**Work task**
In the records below, find the line containing "En la siguiente" and the line containing "##Tercer commit: Filtro"; please repeat exactly the lines from one to the other, both included, and nothing more.
== Segment start ==
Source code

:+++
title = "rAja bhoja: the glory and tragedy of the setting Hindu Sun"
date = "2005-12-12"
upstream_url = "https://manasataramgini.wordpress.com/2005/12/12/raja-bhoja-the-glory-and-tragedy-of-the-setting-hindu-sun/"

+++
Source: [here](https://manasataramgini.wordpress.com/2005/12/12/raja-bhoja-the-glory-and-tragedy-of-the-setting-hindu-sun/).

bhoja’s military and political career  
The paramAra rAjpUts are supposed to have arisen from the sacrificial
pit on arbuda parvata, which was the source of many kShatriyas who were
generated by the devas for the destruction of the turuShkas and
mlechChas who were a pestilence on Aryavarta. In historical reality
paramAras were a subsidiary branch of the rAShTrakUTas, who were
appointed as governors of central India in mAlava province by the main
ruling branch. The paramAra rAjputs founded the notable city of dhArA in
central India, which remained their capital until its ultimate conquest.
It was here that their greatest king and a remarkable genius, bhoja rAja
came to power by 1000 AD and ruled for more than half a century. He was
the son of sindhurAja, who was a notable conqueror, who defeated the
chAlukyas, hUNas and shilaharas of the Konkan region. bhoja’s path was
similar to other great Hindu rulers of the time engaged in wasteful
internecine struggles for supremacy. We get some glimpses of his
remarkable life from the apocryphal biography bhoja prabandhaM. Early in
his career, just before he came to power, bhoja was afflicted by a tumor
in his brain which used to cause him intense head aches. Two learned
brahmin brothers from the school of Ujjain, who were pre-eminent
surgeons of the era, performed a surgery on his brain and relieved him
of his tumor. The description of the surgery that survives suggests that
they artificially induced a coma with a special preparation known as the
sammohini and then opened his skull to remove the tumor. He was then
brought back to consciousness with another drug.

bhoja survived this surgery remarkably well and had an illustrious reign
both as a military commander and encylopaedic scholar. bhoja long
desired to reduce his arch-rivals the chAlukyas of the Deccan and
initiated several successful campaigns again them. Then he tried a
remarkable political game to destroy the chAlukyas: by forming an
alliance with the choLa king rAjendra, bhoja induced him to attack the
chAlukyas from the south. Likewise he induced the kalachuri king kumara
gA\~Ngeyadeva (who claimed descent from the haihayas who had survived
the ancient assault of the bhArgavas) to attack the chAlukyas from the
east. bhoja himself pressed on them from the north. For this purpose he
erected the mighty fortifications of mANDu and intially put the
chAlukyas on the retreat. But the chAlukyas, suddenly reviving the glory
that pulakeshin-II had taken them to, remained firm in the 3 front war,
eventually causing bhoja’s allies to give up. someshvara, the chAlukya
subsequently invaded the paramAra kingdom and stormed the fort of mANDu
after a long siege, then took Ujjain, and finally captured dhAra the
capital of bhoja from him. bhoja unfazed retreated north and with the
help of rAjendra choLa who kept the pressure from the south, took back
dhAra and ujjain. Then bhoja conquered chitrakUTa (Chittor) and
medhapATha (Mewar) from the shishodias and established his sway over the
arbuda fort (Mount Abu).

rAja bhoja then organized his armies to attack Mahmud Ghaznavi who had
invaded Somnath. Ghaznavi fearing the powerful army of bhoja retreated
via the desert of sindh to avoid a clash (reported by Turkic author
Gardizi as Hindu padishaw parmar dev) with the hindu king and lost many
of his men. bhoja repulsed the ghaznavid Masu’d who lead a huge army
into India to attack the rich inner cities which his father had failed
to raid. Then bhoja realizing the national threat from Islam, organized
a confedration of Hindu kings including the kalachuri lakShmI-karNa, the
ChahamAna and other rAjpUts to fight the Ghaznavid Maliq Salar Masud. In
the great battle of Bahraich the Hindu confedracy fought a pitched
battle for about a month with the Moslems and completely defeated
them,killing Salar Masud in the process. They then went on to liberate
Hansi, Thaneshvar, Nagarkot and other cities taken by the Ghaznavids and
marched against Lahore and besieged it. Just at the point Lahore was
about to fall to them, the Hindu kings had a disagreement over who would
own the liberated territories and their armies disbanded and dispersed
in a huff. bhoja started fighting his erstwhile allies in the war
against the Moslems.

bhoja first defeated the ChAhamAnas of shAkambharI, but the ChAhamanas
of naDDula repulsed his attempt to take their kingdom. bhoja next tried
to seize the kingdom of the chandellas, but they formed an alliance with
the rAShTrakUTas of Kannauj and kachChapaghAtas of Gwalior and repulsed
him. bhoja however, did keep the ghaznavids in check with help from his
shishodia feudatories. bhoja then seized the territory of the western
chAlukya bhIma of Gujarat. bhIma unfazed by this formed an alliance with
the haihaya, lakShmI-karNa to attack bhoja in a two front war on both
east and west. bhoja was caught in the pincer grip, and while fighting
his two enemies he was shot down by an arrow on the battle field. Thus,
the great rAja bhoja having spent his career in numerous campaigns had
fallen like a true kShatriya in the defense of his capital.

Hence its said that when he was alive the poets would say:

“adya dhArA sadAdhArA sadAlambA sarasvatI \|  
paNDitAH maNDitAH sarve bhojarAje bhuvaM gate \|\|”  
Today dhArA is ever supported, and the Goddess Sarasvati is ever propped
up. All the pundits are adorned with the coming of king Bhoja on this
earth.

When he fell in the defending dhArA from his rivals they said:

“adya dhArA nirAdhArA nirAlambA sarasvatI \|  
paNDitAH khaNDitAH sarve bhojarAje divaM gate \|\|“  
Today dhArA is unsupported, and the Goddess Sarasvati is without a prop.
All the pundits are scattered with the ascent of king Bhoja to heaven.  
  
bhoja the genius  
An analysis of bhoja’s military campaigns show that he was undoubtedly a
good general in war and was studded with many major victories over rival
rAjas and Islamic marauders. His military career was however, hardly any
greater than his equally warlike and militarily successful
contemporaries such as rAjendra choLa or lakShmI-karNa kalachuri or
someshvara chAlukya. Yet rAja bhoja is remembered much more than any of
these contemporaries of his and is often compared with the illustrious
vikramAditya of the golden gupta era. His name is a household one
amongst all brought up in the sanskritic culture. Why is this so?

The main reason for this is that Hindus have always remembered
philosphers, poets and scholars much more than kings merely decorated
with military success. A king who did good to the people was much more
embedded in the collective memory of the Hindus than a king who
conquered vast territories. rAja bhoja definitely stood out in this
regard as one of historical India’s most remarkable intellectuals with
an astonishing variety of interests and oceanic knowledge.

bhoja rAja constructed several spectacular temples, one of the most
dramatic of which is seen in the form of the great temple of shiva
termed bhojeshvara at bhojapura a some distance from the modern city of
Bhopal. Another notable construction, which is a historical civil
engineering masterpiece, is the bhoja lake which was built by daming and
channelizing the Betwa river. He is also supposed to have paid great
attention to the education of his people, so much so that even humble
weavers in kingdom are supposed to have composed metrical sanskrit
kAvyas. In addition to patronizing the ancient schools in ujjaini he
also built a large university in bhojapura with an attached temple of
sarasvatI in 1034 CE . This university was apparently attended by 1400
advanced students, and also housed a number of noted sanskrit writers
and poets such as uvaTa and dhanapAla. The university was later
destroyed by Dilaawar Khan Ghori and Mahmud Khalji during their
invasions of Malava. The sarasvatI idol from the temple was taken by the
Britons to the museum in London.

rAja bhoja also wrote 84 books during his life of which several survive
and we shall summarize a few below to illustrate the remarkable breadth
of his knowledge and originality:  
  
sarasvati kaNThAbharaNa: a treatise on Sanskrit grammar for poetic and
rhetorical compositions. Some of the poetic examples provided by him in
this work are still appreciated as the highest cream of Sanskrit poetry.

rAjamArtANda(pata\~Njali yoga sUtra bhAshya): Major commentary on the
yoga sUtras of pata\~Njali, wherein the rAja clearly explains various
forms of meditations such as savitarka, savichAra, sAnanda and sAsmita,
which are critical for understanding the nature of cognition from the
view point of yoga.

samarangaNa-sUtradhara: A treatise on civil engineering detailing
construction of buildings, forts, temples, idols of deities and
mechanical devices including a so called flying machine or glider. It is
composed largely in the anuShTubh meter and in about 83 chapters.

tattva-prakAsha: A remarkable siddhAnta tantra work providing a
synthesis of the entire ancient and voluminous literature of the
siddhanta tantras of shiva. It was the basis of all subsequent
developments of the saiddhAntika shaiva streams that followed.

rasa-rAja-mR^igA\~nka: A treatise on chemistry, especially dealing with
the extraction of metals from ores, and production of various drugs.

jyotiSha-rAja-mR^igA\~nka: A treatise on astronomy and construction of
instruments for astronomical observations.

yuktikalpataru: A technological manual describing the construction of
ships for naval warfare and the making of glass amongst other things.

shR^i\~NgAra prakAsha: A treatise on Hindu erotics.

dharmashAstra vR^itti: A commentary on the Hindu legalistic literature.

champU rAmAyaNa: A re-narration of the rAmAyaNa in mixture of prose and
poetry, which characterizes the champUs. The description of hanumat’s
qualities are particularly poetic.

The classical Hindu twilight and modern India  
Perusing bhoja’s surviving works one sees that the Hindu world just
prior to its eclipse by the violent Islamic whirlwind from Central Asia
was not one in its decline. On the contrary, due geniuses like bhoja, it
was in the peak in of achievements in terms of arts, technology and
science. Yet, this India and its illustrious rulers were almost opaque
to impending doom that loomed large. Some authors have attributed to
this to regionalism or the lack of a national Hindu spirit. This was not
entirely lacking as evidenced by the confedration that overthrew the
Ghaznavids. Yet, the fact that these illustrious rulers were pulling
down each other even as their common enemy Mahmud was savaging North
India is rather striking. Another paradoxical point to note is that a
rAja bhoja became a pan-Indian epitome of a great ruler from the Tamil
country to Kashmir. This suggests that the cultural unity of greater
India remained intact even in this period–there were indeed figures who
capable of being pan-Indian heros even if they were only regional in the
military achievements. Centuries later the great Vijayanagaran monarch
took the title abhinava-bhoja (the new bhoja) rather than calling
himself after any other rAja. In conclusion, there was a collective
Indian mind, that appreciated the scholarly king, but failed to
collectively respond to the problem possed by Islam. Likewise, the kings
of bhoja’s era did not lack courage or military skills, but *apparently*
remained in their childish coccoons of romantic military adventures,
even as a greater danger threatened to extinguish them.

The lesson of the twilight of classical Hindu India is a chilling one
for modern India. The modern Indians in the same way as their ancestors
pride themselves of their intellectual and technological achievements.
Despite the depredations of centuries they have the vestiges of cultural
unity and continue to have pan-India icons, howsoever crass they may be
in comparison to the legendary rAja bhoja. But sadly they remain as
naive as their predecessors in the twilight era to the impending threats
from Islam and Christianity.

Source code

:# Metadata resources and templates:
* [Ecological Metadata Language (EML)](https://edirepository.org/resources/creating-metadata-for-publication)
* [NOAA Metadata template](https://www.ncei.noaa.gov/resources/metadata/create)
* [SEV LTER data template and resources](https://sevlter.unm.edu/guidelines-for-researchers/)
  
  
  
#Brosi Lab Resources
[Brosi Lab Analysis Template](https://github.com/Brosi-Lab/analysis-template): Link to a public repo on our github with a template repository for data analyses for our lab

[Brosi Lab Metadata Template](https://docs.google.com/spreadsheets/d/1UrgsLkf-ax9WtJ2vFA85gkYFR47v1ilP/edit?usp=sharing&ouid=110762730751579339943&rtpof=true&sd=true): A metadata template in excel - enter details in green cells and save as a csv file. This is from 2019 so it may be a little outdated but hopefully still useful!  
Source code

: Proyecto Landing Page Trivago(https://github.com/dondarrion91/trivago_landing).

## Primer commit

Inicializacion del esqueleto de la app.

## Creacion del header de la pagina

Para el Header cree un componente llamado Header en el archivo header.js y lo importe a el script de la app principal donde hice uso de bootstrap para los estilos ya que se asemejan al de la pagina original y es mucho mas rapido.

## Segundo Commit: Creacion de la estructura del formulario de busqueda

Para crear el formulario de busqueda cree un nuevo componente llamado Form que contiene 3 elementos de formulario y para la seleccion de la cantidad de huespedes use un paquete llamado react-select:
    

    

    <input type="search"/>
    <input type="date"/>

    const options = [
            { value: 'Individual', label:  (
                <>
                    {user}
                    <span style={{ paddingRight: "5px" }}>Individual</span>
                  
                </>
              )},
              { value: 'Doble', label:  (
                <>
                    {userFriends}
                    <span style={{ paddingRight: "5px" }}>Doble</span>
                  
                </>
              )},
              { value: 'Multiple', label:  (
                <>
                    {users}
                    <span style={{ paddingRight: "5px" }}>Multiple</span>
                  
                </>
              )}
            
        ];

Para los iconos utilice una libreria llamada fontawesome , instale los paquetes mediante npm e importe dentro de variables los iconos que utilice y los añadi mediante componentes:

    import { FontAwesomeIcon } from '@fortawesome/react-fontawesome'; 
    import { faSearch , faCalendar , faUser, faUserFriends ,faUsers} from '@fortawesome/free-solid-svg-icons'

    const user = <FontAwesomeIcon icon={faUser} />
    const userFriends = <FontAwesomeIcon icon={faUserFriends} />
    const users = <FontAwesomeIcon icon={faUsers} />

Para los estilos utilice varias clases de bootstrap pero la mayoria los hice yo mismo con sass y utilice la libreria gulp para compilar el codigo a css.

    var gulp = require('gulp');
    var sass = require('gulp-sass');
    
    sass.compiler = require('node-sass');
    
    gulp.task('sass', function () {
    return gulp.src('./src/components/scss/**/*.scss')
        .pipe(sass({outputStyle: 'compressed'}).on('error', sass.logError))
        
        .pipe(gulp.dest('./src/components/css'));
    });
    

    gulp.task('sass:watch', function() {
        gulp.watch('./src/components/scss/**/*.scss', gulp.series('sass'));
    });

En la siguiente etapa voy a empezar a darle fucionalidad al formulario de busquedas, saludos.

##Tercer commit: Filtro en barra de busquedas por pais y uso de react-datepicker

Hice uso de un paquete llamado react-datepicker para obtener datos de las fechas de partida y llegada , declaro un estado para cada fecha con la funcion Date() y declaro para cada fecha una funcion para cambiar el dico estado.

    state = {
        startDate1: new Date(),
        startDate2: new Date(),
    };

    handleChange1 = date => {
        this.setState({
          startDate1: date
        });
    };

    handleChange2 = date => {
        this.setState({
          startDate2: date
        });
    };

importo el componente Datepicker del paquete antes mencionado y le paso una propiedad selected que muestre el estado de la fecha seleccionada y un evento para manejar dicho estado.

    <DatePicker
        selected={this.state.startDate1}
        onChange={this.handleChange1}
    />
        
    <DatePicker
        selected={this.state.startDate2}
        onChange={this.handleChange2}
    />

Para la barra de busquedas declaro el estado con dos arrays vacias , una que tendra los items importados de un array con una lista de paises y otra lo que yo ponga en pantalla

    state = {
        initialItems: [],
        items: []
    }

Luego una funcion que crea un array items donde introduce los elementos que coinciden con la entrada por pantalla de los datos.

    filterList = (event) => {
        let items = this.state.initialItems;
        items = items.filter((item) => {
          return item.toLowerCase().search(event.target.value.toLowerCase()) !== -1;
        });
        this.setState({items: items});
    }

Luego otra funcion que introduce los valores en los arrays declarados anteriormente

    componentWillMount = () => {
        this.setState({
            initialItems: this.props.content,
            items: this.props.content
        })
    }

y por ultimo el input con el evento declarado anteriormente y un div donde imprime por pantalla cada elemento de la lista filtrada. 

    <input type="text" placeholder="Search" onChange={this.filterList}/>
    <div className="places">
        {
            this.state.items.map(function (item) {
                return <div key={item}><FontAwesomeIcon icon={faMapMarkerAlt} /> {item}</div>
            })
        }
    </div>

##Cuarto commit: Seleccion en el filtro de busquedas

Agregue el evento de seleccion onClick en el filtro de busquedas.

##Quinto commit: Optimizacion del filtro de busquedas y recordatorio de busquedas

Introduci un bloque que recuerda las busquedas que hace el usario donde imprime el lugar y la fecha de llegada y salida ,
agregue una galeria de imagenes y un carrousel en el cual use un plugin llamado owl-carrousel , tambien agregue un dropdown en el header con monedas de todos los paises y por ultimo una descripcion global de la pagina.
== Segment end ==
**Your solution**
En la siguiente etapa voy a empezar a darle fucionalidad al formulario de busquedas, saludos.

##Tercer commit: Filtro en barra de busquedas por pais y uso de react-datepicker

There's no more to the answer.